§ **Task data**:
Content starts
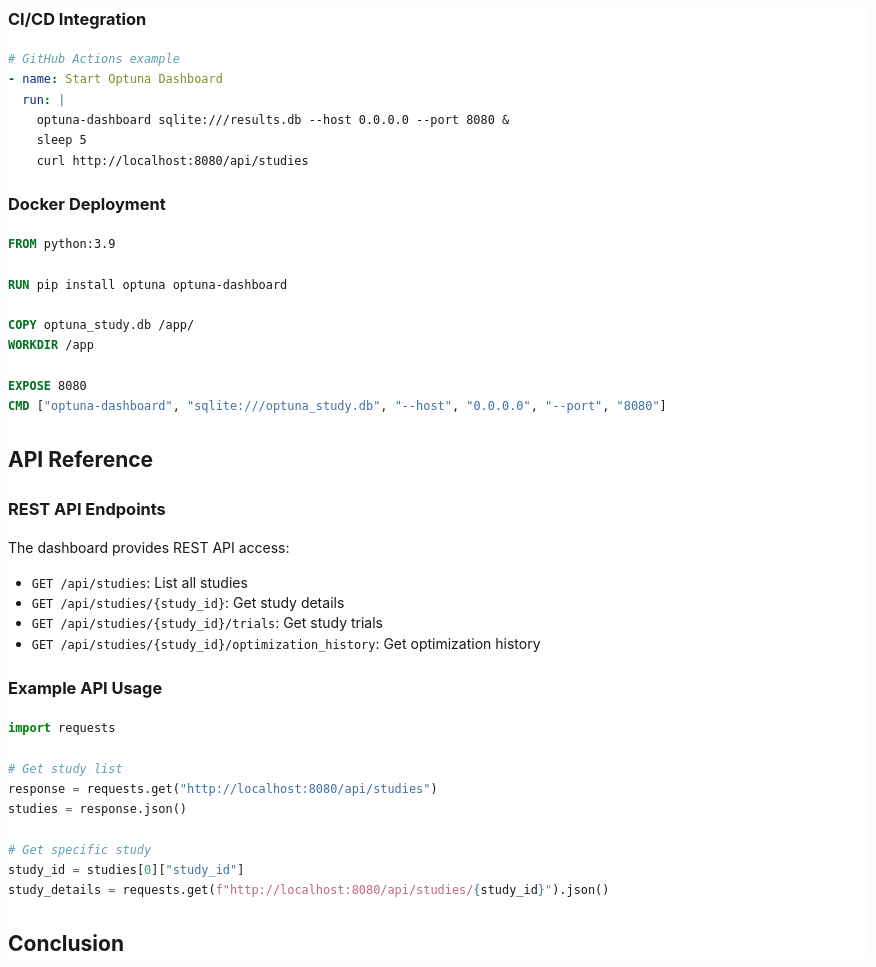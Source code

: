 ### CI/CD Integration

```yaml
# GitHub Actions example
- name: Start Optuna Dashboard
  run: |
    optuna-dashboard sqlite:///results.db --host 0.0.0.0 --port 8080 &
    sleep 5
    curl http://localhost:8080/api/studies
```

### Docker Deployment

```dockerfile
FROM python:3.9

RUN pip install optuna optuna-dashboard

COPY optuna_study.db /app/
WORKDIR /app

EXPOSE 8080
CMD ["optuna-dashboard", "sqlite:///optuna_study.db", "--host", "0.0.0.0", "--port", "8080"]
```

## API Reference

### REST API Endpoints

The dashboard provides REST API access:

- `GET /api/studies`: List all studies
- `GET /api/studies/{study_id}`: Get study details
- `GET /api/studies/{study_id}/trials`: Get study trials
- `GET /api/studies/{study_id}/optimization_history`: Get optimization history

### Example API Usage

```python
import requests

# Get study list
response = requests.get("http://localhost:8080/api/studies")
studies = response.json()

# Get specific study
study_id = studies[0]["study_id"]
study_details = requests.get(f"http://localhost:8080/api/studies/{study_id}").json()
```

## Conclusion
Content ends
§ **Action item**: Only the lines from where the data begins to the line with "Get study details", both of them included, should be reproduced word for word; no pictures.

§ **Task response**:
Source code

: ### CI/CD Integration

```yaml
# GitHub Actions example
- name: Start Optuna Dashboard
  run: |
    optuna-dashboard sqlite:///results.db --host 0.0.0.0 --port 8080 &
    sleep 5
    curl http://localhost:8080/api/studies
```

### Docker Deployment

```dockerfile
FROM python:3.9

RUN pip install optuna optuna-dashboard

COPY optuna_study.db /app/
WORKDIR /app

EXPOSE 8080
CMD ["optuna-dashboard", "sqlite:///optuna_study.db", "--host", "0.0.0.0", "--port", "8080"]
```

## API Reference

### REST API Endpoints

The dashboard provides REST API access:

- `GET /api/studies`: List all studies
- `GET /api/studies/{study_id}`: Get study details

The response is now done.